Re: [PATCH] drm/sched: Don't disturb the entity when in RR-mode scheduling

Danilo Krummrich <dakr@xxxxxxxxxx> · Wed, 8 Nov 2023 01:41:15 +0100

On 11/7/23 05:10, Luben Tuikov wrote:
Don't call drm_sched_select_entity() in drm_sched_run_job_queue().  In fact,
rename __drm_sched_run_job_queue() to just drm_sched_run_job_queue(), and let
it do just that, schedule the work item for execution.

The problem is that drm_sched_run_job_queue() calls drm_sched_select_entity()
to determine if the scheduler has an entity ready in one of its run-queues,
and in the case of the Round-Robin (RR) scheduling, the function
drm_sched_rq_select_entity_rr() does just that, selects the _next_ entity
which is ready, sets up the run-queue and completion and returns that
entity. The FIFO scheduling algorithm is unaffected.

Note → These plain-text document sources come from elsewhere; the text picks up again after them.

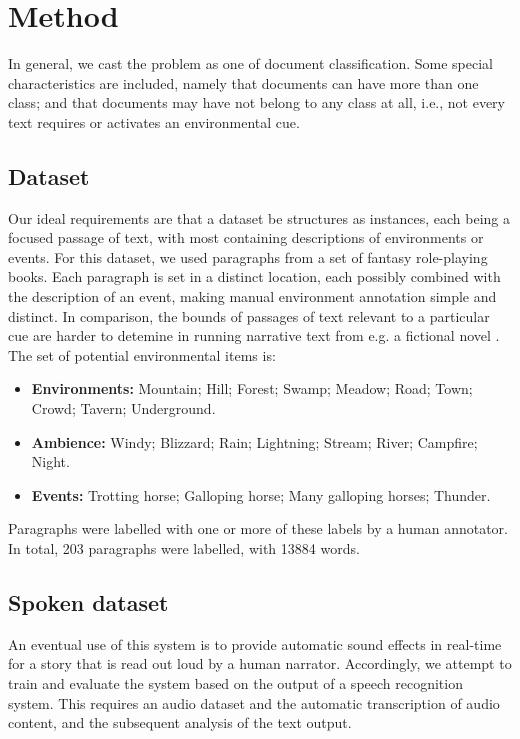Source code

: \documentclass[10pt,a4paper]{article}
\begin{document}
\section{Method}

In general, we cast the problem as one of document classification.
Some special characteristics are included, namely that documents can have more than one class; and that documents may have not belong to any class at all, i.e., not every text requires or activates an environmental cue.

\subsection{Dataset}
Our ideal requirements are that a dataset be structures as instances, each being a focused passage of text, with most containing descriptions of environments or events.
For this dataset, we used paragraphs from a set of fantasy role-playing books.%
Each paragraph is set in a distinct location, each possibly combined with the description of an event, making manual environment annotation simple and distinct.
In comparison, the bounds of passages of text relevant to a particular cue are harder to detemine in running narrative text from e.g. a fictional novel .
The set of potential environmental items is:

\begin{itemize}
\item {\bf Environments:} Mountain; Hill; Forest; Swamp; Meadow; Road; Town; Crowd; Tavern; Underground.
\item {\bf Ambience:} Windy; Blizzard; Rain; Lightning; Stream; River; Campfire; Night.
\item {\bf Events:} Trotting horse; Galloping horse; Many galloping horses; Thunder.
\end{itemize}

Paragraphs were labelled with one or more of these labels by a human annotator.
In total, 203 paragraphs were labelled, with 13884 words.

\subsection{Spoken dataset}
An eventual use of this system is to provide automatic sound effects in real-time for a story that is read out loud by a human narrator.
Accordingly, we attempt to train and evaluate the system based on the output of a speech recognition system.
This requires an audio dataset and the automatic transcription of audio content, and the subsequent analysis of the text output.
\end{document}
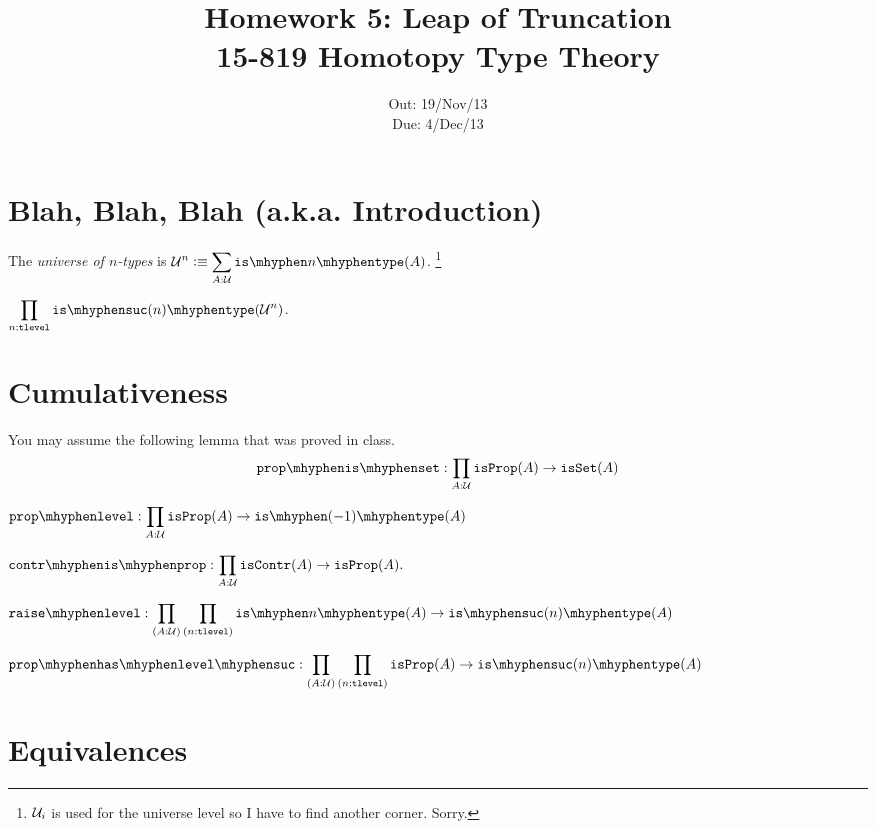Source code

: \documentclass[12pt]{article}
\title{\Large\textbf{
  Homework 5: Leap of Truncation}
\normalsize\\
15-819 Homotopy Type Theory}
\author{}
\date{%
Out: 19/Nov/13\\
Due: 4/Dec/13
}
\begin{document}
\maketitle

\section{Blah, Blah, Blah (a.k.a. Introduction)}

\begin{definition}
  The
  \emph{universe of $n$-types}
  is
  $\displaystyle \U^n \defeq \sum_{A:\U} \istype{n}(A)$.%
  \footnote{$\mathcal{U}_i$ is used for the universe level so I have to find another corner. Sorry.}
\end{definition}

\begin{theorem}
  $\displaystyle \prod_{n:\tlevel} \istype{\suc(n)}(\U^n)$.
\end{theorem}

\section{Cumulativeness}

You may assume the following lemma that was proved in class.
\[
  \displaystyle \propisset : \prod_{A:\U} \isprop(A) \to \isset(A)
\]

\begin{task}
  $\displaystyle
    \proplevel : \prod_{A : \U} \isprop(A) \to \istype{(-1)}(A)
  $
\end{task}

\begin{task}
  $\displaystyle
    \contrisprop : \prod_{A : \U} \iscontr(A) \to \isprop(A).
  $
\end{task}

\begin{task}
  $\displaystyle
    \raiselevel :
    \prod_{(A:\U)}
    \prod_{(n:\tlevel)}
    \istype{n}(A) \to \istype{\suc(n)}(A)
  $
\end{task}

\begin{task}
  $\displaystyle
    \prophaslevelsuc :
    \prod_{(A:\U)}
    \prod_{(n:\tlevel)}
    \isprop(A) \to \istype{\suc(n)}(A)
  $
\end{task}

\section{Equivalences}
\end{document}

Now, since drm_sched_run_job_work() also calls drm_sched_select_entity(), then
in the case of RR scheduling, that would result in drm_sched_select_entity()
having been called twice, which may result in skipping a ready entity if more
than one entity is ready. This commit fixes this by eliminating the call to
drm_sched_select_entity() from drm_sched_run_job_queue(), and leaves it only
in drm_sched_run_job_work().

v2: Rebased on top of Tvrtko's renames series of patches. (Luben)
     Add fixes-tag. (Tvrtko)

Signed-off-by: Luben Tuikov <ltuikov89@xxxxxxxxx>
Fixes: f7fe64ad0f22ff ("drm/sched: Split free_job into own work item")
---
  drivers/gpu/drm/scheduler/sched_main.c | 16 +++-------------
  1 file changed, 3 insertions(+), 13 deletions(-)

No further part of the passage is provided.